Out of disasters in Russia and China, a bloom of compassion
Russian volunteers rushed to the city of Krymsk after its July 7 flood, just as Chinese gave generously after a 2008 earthquake. Heartfelt, organized charity isn't easy for authoritarian regimes to tolerate.
Alexander Zemlianichenko/AP Photo
A massive flood on July 7 in the Russian city of Krymsk killed more than 170 people. Yet the event could be remembered as more than a tragedy. It also triggered an unusual outpouring of compassion among ordinary Russians.
Thousands of young people organized quickly through the Internet and traveled 700 miles south of Moscow to volunteer in the relief and recovery efforts for the city. They not only helped the government’s response but also may have set a precedent for grass-roots giving in a country in which the government keeps a heavy hand on private groups.
The charitable response to the flood reflects a rising distrust of the authoritarian regime of Vladimir Putin and a concern for the government’s ability to keep people safe. “It’s a new story for everyone – for society to help society to solve problems, without any contribution from the government,” Moscow activist Alyona Popova told The New York Times.
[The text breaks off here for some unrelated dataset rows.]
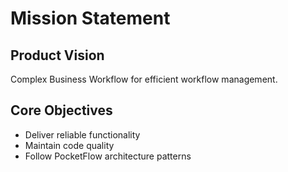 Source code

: # Mission Statement

## Product Vision
Complex Business Workflow for efficient workflow management.

## Core Objectives
- Deliver reliable functionality
- Maintain code quality
- Follow PocketFlow architecture patterns
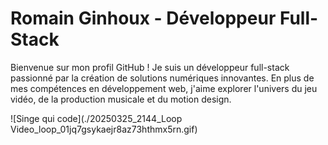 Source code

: # Romain Ginhoux - Développeur Full-Stack

Bienvenue sur mon profil GitHub ! Je suis un développeur full-stack passionné par la création de solutions numériques innovantes. En plus de mes compétences en développement web, j'aime explorer l'univers du jeu vidéo, de la production musicale et du motion design.

![Singe qui code](./20250325_2144_Loop Video_loop_01jq7gsykaejr8az73hthmx5rn.gif)


<!--
**Peti6inge/Peti6inge** is a ✨ _special_ ✨ repository because its `README.md` (this file) appears on your GitHub profile.

Here are some ideas to get you started:

- 🔭 I’m currently working on ...
- 🌱 I’m currently learning ...
- 👯 I’m looking to collaborate on ...
- 🤔 I’m looking for help with ...
- 💬 Ask me about ...
- 📫 How to reach me: ...
- 😄 Pronouns: ...
- ⚡ Fun fact: ...
-->
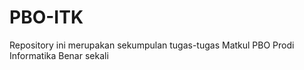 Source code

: # PBO-ITK
Repository ini merupakan sekumpulan tugas-tugas Matkul PBO Prodi Informatika 
Benar sekali
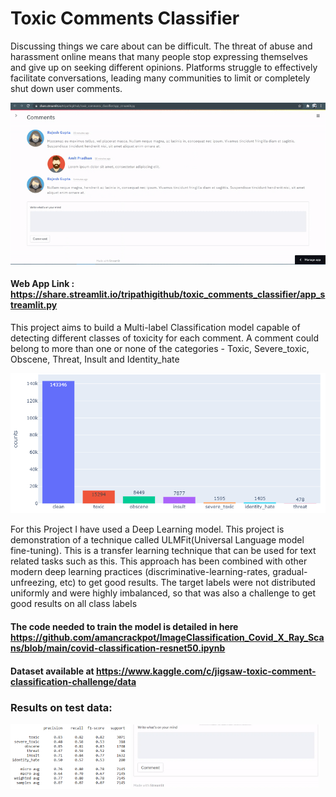 # Toxic Comments Classifier
Discussing things we care about can be difficult. The threat of abuse and harassment online means that many people stop expressing themselves and give up on seeking different opinions. Platforms struggle to effectively facilitate conversations, leading many communities to limit or completely shut down user comments.

![image](https://github.com/tripathiGithub/toxic_comments_classifier/raw/master/Results/toxic.gif)

#### Web App Link : https://share.streamlit.io/tripathigithub/toxic_comments_classifier/app_streamlit.py

This project aims to build a Multi-label Classification model capable of detecting different classes of toxicity for each comment. A comment could belong to more than one or none of the categories - Toxic, Severe_toxic, Obscene, Threat, Insult and Identity_hate

![image](https://github.com/tripathiGithub/toxic_comments_classifier/raw/master/Results/toxicplot.png)

For this Project I have used a Deep Learning model. This project is demonstration of a technique called ULMFit(Universal Language model fine-tuning). This is a transfer learning technique that can be used for text related tasks such as this. This approach has been combined with other modern deep learning practices (discriminative-learning-rates, gradual-unfreezing, etc) to get good results. The target labels were not distributed uniformly and were highly imbalanced, so that was also a challenge to get good results on all class labels

#### The code needed to train the model is detailed in here https://github.com/amancrackpot/ImageClassification_Covid_X_Ray_Scans/blob/main/covid-classification-resnet50.ipynb

#### Dataset available at https://www.kaggle.com/c/jigsaw-toxic-comment-classification-challenge/data


### Results on test data:

<p>
  <img alt="Report" src="https://github.com/tripathiGithub/toxic_comments_classifier/blob/master/Results/toxic1.png" width="38%"> <img alt="Report" src="https://github.com/tripathiGithub/toxic_comments_classifier/raw/master/Results/bad_comments.gif" width="59%">
</p>


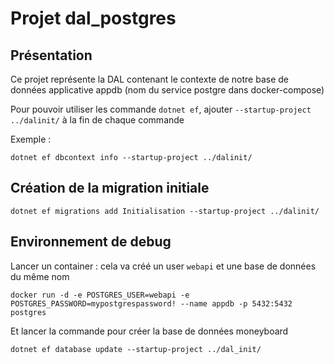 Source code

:# Projet dal_postgres

## Présentation

Ce projet représente la DAL contenant le contexte de notre base de données applicative appdb (nom du service postgre dans docker-compose)

Pour pouvoir utiliser les commande `dotnet ef`, ajouter `--startup-project ../dalinit/` à la fin de chaque commande

Exemple :

`dotnet ef dbcontext info --startup-project ../dalinit/`

## Création de la migration initiale

`dotnet ef migrations add Initialisation --startup-project ../dalinit/`

## Environnement de debug

Lancer un container : cela va créé un user `webapi` et une base de données du même nom

`docker run -d -e POSTGRES_USER=webapi -e POSTGRES_PASSWORD=mypostgrespassword! --name appdb -p 5432:5432 postgres`

Et lancer la commande pour créer la base de données moneyboard

`dotnet ef database update --startup-project ../dal_init/`

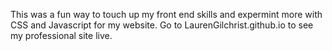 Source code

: This was a fun way to touch up my front end skills and expermint more with CSS and Javascript for my website. Go to LaurenGilchrist.github.io to see my professional site live.
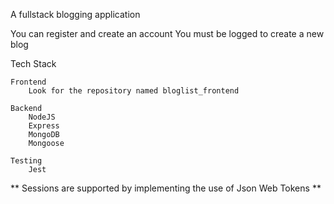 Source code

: A fullstack blogging application

You can register and create an account
You must be logged to create a new blog

Tech Stack

    Frontend
        Look for the repository named bloglist_frontend
        
    Backend
        NodeJS
        Express
        MongoDB
        Mongoose

    Testing
        Jest

** Sessions are supported by implementing the use of Json Web Tokens **

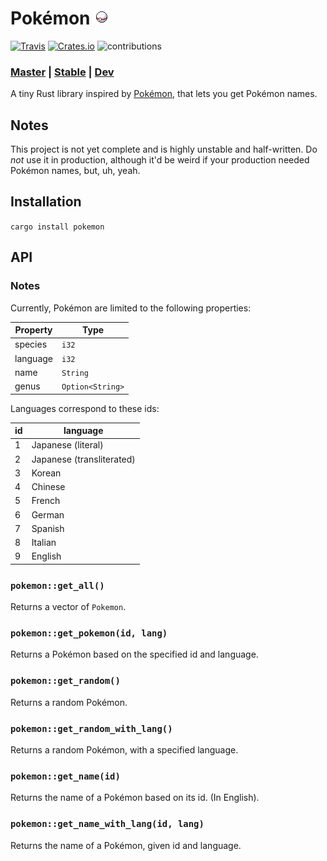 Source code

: # Pokémon ![premierball](media/premier.png)

[![Travis](https://img.shields.io/travis/EmmaRamirez/pokemon.svg?style=flat-square)](https://travis-ci.org/EmmaRamirez/pokemon)
[![Crates.io](https://img.shields.io/crates/v/pokemon.svg?style=flat-square)](https://crates.io/crates/pokemon)
![contributions](https://img.shields.io/badge/contributions-welcome-brightgreen.svg?style=flat-square)

### [Master](https://github.com/EmmaRamirez/pokemon/tree/master) | [Stable](https://github.com/EmmaRamirez/pokemon/tree/stable) | [Dev](https://github.com/EmmaRamirez/pokemon/tree/master)

A tiny Rust library inspired by [Pokémon](https://github.com/sindresorhus/pokemon), that lets you get Pokémon names.

## Notes

This project is not yet complete and is highly unstable and half-written. Do *not* use it in production, although it'd be weird if your production needed Pokémon names, but, uh, yeah.

## Installation

`cargo install pokemon`


## API

### Notes

Currently, Pokémon are limited to the following properties:


| Property | Type           |
|----------|----------------|
| species  | `i32`           |
| language | `i32`          |
| name     | `String`         |
| genus    | `Option<String>` |

Languages correspond to these ids:

| id | language                  |
|----|---------------------------|
| 1  | Japanese (literal)        |
| 2  | Japanese (transliterated) |
| 3  | Korean                    |
| 4  | Chinese                   |
| 5  | French                    |
| 6  | German                    |
| 7  | Spanish                   |
| 8  | Italian                   |
| 9  | English                   |

### `pokemon::get_all()`

Returns a vector of `Pokemon`.

### `pokemon::get_pokemon(id, lang)`

Returns a Pokémon based on the specified id and language.

### `pokemon::get_random()`

Returns a random Pokémon.

### `pokemon::get_random_with_lang()`

Returns a random Pokémon, with a specified language.

### `pokemon::get_name(id)`

Returns the name of a Pokémon based on its id. (In English).

### `pokemon::get_name_with_lang(id, lang)`

Returns the name of a Pokémon, given id and language.
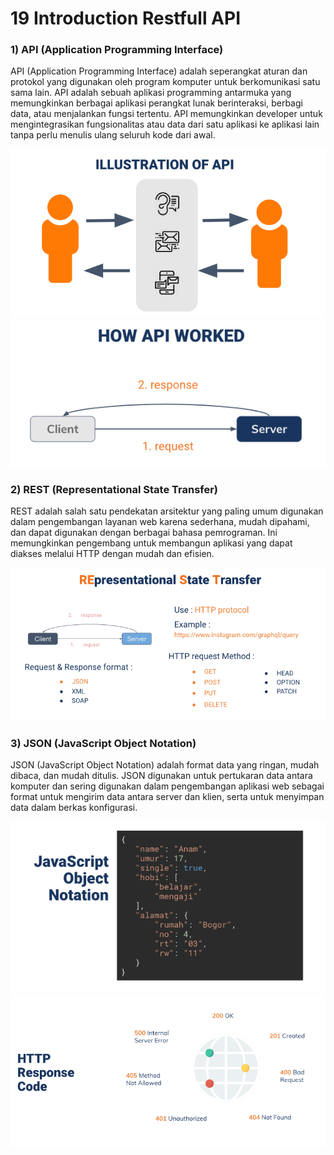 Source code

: # 19 Introduction Restfull API

### 1) API (Application Programming Interface)

API (Application Programming Interface) adalah seperangkat aturan dan protokol yang digunakan oleh program komputer untuk berkomunikasi satu sama lain. API adalah sebuah aplikasi programming antarmuka yang memungkinkan berbagai aplikasi perangkat lunak berinteraksi, berbagi data, atau menjalankan fungsi tertentu. API memungkinkan developer untuk mengintegrasikan fungsionalitas atau data dari satu aplikasi ke aplikasi lain tanpa perlu menulis ulang seluruh kode dari awal.<br/>

![illustration of API](./screenshot/summaryImage/IllustrationAPI.png)<br/>
![How API Worked](./screenshot/summaryImage/how-api-worked.png)

### 2) REST (Representational State Transfer)

REST adalah salah satu pendekatan arsitektur yang paling umum digunakan dalam pengembangan layanan web karena sederhana, mudah dipahami, dan dapat digunakan dengan berbagai bahasa pemrograman. Ini memungkinkan pengembang untuk membangun aplikasi yang dapat diakses melalui HTTP dengan mudah dan efisien.<br/>

![REST](./screenshot/summaryImage/REST.png)

### 3) JSON (JavaScript Object Notation)

JSON (JavaScript Object Notation) adalah format data yang ringan, mudah dibaca, dan mudah ditulis. JSON digunakan untuk pertukaran data antara komputer dan sering digunakan dalam pengembangan aplikasi web sebagai format untuk mengirim data antara server dan klien, serta untuk menyimpan data dalam berkas konfigurasi.

![JSON](./screenshot/summaryImage/JSON.png)<br/>
![HTTP Response Code](./screenshot/summaryImage/HTTP-response-code.png)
The not-so-random act of charity had a strong similarity to an outpouring of empathy in China after a 2008 earthquake in Sichuan Province. That disaster left 87,000 dead, many of them children crushed by badly built government schools. Private donations amounted to some $1.5 billion.
Since then, a recognition has come slowly by China’s ruling Communist Party that private charities – including officially approved religious groups – may have a larger role to play in society.
“China still needs to cultivate the nation’s awareness of philanthropy and set up a more complete system to develop the cause,” said Minister of Civil Affairs Li Liguo in March.
In Guangdong, a province that often tests political experiments, new rules began this month to make it easier for nonprofit social groups – other than those involved with politics and human rights – to organize. Religious-based Chinese charities are also being allowed to expand – but with bans on foreign donations and on proselytizing. A number of Christian groups have been permitted to launch care centers for seniors, a rising need in an aging society.
In large part, this loosening of controls on private charity reflects the party’s recognition that an unelected government with a giant bureaucracy isn’t always able to respond well to disasters.
As in Russia and other countries with strong controls, China is steadily finding it must work with the natural empathy of the people. This requires more liberty and trust than the party has allowed in the past.
In April, the government sent a large group of officials and academics to the United States to study the American way of private charity and philanthropy. The huge amount of giving in the US was difficult for them to comprehend. The Chinese conflate government and charity.
The Communist Party has begun to look to Western concepts of love, or a “loving heart,” as a way to build up a rising distrust in society, according to Gerda Wielander of the University of Westminster in London. “Love is very much on the public agenda,” she writes in The China Journal.
If Russia were to follow China’s lead, it would start to encourage rather than suppress organized groups involved in giving. The heartfelt response to the Krymsk flood victims shows what the masses really seek – an opportunity to give.